Ce focus est l’occasion de (re)découvrir L’Amour d’une femme (1953), le dernier long métrage de Jean Grémillon, restauré par Gaumont avec l’aide du CNC. Le réalisateur, qui signe le scénario avec René Fallet et René Wheeler, y brosse le portrait d’une femme moderne, loin de l’image de la femme fatale ou de victime véhiculée par le cinéma de l’époque.
L’histoire est celle de Marie Prieur (Micheline Presle), une femme médecin qui s’installe sur l’île d’Ouessant pour remplacer le vieux praticien parti à la retraite. Malgré les préjugés des insulaires, elle parvient à se faire accepter. Elle noue des liens d'amitié avec l'institutrice, Germaine Leblanc (Gaby Morlay), également proche de la retraite. André (Massimo Girutti), un ingénieur installé provisoirement sur l'île pour un chantier, tombe amoureux de Marie. D'abord réticente, elle se laisse courtiser, au risque de compromettre sa réputation. Quand André la demande en mariage, il exige qu'elle renonce à son métier.
Sorti en salles en 1954, L’Amour d’une femme est alors un échec. Présenté à la mi-mars 1954 au cinéma Marignan à Paris, le film sort le 28 avril au Studio de l’Étoile, où il est programmé pour quatre semaines, puis au Montparnasse Pathé. Le 7 juillet, après une distribution tronquée qui ne lui permet pas de trouver son public, le film disparaît des écrans. La critique n’est guère enthousiaste, certains, comme François Truffaut dans sa chronique pour la revue Arts, reprochant à Jean Grémillon sa noirceur qui rappelle la tonalité de la production d’avant-guerre. Connaissant l’engagement de Jean Grémillon aux côté du parti communiste, la presse de droite l’accuse de faire l’éloge des travailleurs et des féministes.

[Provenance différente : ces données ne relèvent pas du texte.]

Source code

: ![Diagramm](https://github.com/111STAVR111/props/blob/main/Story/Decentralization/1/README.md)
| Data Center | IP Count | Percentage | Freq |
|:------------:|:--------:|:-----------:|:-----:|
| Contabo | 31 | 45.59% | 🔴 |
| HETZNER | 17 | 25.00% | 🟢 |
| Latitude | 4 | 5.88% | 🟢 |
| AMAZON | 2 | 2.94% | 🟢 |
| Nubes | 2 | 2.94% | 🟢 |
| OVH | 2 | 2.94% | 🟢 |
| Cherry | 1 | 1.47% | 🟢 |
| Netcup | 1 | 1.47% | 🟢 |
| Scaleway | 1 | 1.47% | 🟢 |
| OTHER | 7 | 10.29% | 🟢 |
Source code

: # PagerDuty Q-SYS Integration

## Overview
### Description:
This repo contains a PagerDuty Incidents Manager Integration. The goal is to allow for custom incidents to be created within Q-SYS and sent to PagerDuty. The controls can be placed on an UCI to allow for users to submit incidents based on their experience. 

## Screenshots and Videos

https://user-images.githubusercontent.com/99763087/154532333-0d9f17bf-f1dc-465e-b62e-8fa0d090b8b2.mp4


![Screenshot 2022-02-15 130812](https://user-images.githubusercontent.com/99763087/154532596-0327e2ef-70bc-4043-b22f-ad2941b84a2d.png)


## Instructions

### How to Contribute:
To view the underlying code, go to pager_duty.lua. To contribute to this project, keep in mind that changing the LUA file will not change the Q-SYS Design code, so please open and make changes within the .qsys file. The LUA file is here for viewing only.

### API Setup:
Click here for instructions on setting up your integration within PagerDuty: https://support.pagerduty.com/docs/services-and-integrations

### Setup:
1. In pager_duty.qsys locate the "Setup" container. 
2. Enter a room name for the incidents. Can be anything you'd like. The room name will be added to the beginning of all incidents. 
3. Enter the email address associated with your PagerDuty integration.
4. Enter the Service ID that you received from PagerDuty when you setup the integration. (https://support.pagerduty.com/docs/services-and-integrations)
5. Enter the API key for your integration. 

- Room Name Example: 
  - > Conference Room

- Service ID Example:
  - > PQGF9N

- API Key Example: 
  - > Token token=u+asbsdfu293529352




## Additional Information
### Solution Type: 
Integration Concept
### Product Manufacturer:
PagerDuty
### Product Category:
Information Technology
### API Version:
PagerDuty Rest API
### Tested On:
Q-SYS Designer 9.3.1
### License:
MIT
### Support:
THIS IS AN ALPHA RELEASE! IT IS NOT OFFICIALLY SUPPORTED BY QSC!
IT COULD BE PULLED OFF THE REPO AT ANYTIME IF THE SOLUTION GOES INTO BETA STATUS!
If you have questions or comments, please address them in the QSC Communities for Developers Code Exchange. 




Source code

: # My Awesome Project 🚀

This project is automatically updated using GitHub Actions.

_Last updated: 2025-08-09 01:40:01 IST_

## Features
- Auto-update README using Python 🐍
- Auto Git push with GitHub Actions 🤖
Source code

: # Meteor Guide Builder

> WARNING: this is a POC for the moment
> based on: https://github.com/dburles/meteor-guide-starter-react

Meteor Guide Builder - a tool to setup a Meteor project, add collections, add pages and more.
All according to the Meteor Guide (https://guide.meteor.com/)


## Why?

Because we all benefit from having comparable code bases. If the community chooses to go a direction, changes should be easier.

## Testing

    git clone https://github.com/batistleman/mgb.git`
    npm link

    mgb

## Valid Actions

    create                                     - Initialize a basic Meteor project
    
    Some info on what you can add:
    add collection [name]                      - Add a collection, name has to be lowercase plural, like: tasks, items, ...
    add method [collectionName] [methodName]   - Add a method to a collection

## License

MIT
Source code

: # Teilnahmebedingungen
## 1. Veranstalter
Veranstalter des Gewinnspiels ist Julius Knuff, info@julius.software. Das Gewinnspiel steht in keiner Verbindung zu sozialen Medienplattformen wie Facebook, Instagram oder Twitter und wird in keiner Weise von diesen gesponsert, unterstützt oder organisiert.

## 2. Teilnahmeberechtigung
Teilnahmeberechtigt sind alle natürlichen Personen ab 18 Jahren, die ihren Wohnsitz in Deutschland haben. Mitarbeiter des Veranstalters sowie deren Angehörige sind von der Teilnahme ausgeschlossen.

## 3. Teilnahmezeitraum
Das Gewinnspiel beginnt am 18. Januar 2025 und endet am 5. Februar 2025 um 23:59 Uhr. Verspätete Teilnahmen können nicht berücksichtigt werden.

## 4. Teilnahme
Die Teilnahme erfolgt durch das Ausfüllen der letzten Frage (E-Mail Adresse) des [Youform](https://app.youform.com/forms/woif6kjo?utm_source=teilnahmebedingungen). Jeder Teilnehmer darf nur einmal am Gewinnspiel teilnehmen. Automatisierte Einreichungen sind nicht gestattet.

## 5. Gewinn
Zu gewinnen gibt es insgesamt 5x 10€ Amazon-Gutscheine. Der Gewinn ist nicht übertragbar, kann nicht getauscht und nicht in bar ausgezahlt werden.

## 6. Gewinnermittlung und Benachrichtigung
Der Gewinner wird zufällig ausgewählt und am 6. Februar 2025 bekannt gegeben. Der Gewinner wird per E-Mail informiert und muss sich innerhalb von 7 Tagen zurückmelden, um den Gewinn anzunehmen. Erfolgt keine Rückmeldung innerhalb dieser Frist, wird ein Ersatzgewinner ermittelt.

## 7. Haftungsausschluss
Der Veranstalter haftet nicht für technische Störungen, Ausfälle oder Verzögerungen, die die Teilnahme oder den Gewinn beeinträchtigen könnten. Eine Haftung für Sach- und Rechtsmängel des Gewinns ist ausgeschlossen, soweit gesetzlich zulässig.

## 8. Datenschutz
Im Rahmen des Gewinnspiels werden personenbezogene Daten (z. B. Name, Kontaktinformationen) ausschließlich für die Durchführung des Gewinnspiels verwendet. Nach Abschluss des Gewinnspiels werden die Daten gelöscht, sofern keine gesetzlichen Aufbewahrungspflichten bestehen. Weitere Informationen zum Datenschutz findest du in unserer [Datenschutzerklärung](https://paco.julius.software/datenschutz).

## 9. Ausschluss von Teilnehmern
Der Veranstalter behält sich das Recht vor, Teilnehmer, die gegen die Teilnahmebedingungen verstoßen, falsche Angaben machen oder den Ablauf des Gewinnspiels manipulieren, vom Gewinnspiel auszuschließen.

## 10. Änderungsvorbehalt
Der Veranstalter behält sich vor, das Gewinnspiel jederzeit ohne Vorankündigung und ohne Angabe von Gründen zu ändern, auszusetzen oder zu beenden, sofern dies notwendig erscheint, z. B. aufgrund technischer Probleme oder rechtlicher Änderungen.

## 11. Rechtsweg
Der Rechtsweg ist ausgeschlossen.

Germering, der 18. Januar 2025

Quant aux propos résolument modernes du film, ils peuvent heurter certains esprits dans une France encore conservatrice au début des années 1950. A travers ce récit d’une passion amoureuse doublé du combat pour la reconnaissance professionnelle et sociale d’une femme médecin, Jean Grémillon prend le contrepied du stéréotype romanesque de l’amour et dépeint une héroïne courageuse, responsable et libre.